TASK STATEMENT: Nothing but the lines from the one containing "[NetScaler 12.1 Product" through the last line of the data below should be returned, each copied exactly.

(Stored data)
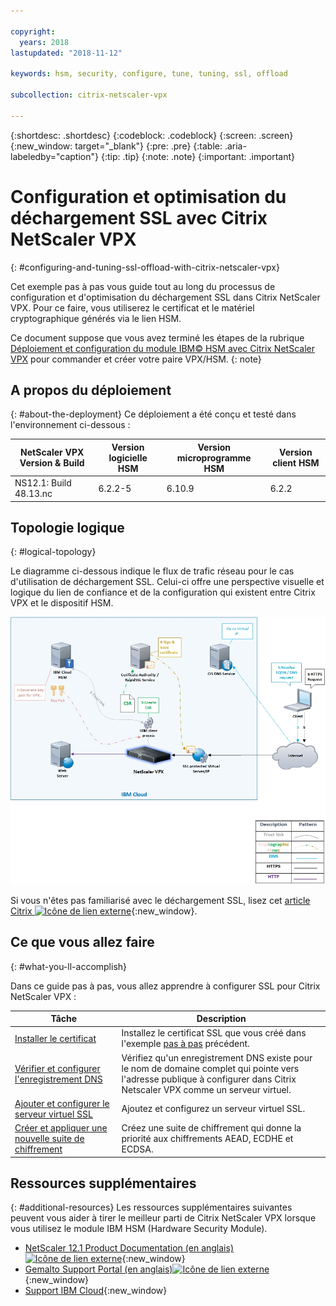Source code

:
 ```yaml
---

copyright:
  years: 2018
lastupdated: "2018-11-12"

keywords: hsm, security, configure, tune, tuning, ssl, offload

subcollection: citrix-netscaler-vpx

---
```


{:shortdesc: .shortdesc}
{:codeblock: .codeblock}
{:screen: .screen}
{:new_window: target="_blank"}
{:pre: .pre}
{:table: .aria-labeledby="caption"}
{:tip: .tip}
{:note: .note}
{:important: .important}

# Configuration et optimisation du déchargement SSL avec Citrix NetScaler VPX
{: #configuring-and-tuning-ssl-offload-with-citrix-netscaler-vpx}

Cet exemple pas à pas vous guide tout au long du processus de configuration et d'optimisation du déchargement SSL dans Citrix NetScaler VPX. Pour ce faire, vous utiliserez le certificat et le matériel cryptographique générés via le lien HSM.

Ce document suppose que vous avez terminé les étapes de la rubrique [Déploiement et configuration du module IBM© HSM avec Citrix NetScaler VPX](/docs/infrastructure/citrix-netscaler-vpx?topic=citrix-netscaler-vpx-deploying-and-configuring-the-ibm-hardware-security-module-hsm-with-citrix-netscaler-vpx) pour commander et créer votre paire VPX/HSM.
{: note}

## A propos du déploiement
{: #about-the-deployment}
Ce déploiement a été conçu et testé dans l'environnement ci-dessous :

| NetScaler VPX Version & Build	| Version logicielle HSM | Version microprogramme HSM | Version client HSM |
| ------------- | ------------- | ------------- | ------------- |
| NS12.1: Build 48.13.nc | 6.2.2-5 | 6.10.9 | 6.2.2 |


## Topologie logique
{: #logical-topology}

Le diagramme ci-dessous indique le flux de trafic réseau pour le cas d'utilisation de déchargement SSL. Celui-ci offre une perspective visuelle et logique du lien de confiance et de la configuration qui existent entre Citrix VPX et le dispositif HSM.

<img src="images/network-flows-logical-topology.jpg" alt="dessin" style="width: 700px;"/>

Si vous n'êtes pas familiarisé avec le déchargement SSL, lisez cet [article Citrix ![Icône de lien externe](../../icons/launch-glyph.svg "Icône de lien externe")](https://docs.citrix.com/en-us/netscaler/12-1/ssl.html){:new_window}.

## Ce que vous allez faire
{: #what-you-ll-accomplish}

Dans ce guide pas à pas, vous allez apprendre à configurer SSL pour Citrix NetScaler VPX :

Tâche  | Description
------------- | -------------
[Installer le certificat](/docs/infrastructure/citrix-netscaler-vpx?topic=citrix-netscaler-vpx-install-your-ssl-certificate) | Installez le certificat SSL que vous créé dans l'exemple [pas à pas](/docs/infrastructure/citrix-netscaler-vpx?topic=citrix-netscaler-vpx-deploying-and-configuring-the-ibm-hardware-security-module-hsm-with-citrix-netscaler-vpx) précédent.
[Vérifier et configurer l'enregistrement DNS](/docs/infrastructure/citrix-netscaler-vpx?topic=citrix-netscaler-vpx-check-and-configure-the-dns-record) | Vérifiez qu'un enregistrement DNS existe pour le nom de domaine complet qui pointe vers l'adresse publique à configurer dans Citrix Netscaler VPX comme un serveur virtuel.
[Ajouter et configurer le serveur virtuel SSL](/docs/infrastructure/citrix-netscaler-vpx?topic=citrix-netscaler-vpx-add-and-configure-the-ssl-virtual-server) | Ajoutez et configurez un serveur virtuel SSL.
[Créer et appliquer une nouvelle suite de chiffrement](/docs/infrastructure/citrix-netscaler-vpx?topic=citrix-netscaler-vpx-create-and-apply-a-new-cipher-suite) | Créez une suite de chiffrement qui donne la priorité aux chiffrements AEAD, ECDHE et ECDSA.

## Ressources supplémentaires
{: #additional-resources}
Les ressources supplémentaires suivantes peuvent vous aider à tirer le meilleur parti de Citrix NetScaler VPX lorsque vous utilisez le module IBM HSM (Hardware Security Module).

* [NetScaler 12.1 Product Documentation (en anglais)![Icône de lien externe](../../icons/launch-glyph.svg "Icône de lien externe")](https://docs.citrix.com/en-us/netscaler/12-1/){:new_window}
* [Gemalto Support Portal (en anglais)![Icône de lien externe](../../icons/launch-glyph.svg "Icône de lien externe")](https://supportportal.gemalto.com/csm?id=csm_index){:new_window}
* [Support IBM Cloud](/docs/get-support?topic=get-support-using-avatar){:new_window}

WORKED SOLUTION:
* [NetScaler 12.1 Product Documentation (en anglais)![Icône de lien externe](../../icons/launch-glyph.svg "Icône de lien externe")](https://docs.citrix.com/en-us/netscaler/12-1/){:new_window}
* [Gemalto Support Portal (en anglais)![Icône de lien externe](../../icons/launch-glyph.svg "Icône de lien externe")](https://supportportal.gemalto.com/csm?id=csm_index){:new_window}
* [Support IBM Cloud](/docs/get-support?topic=get-support-using-avatar){:new_window}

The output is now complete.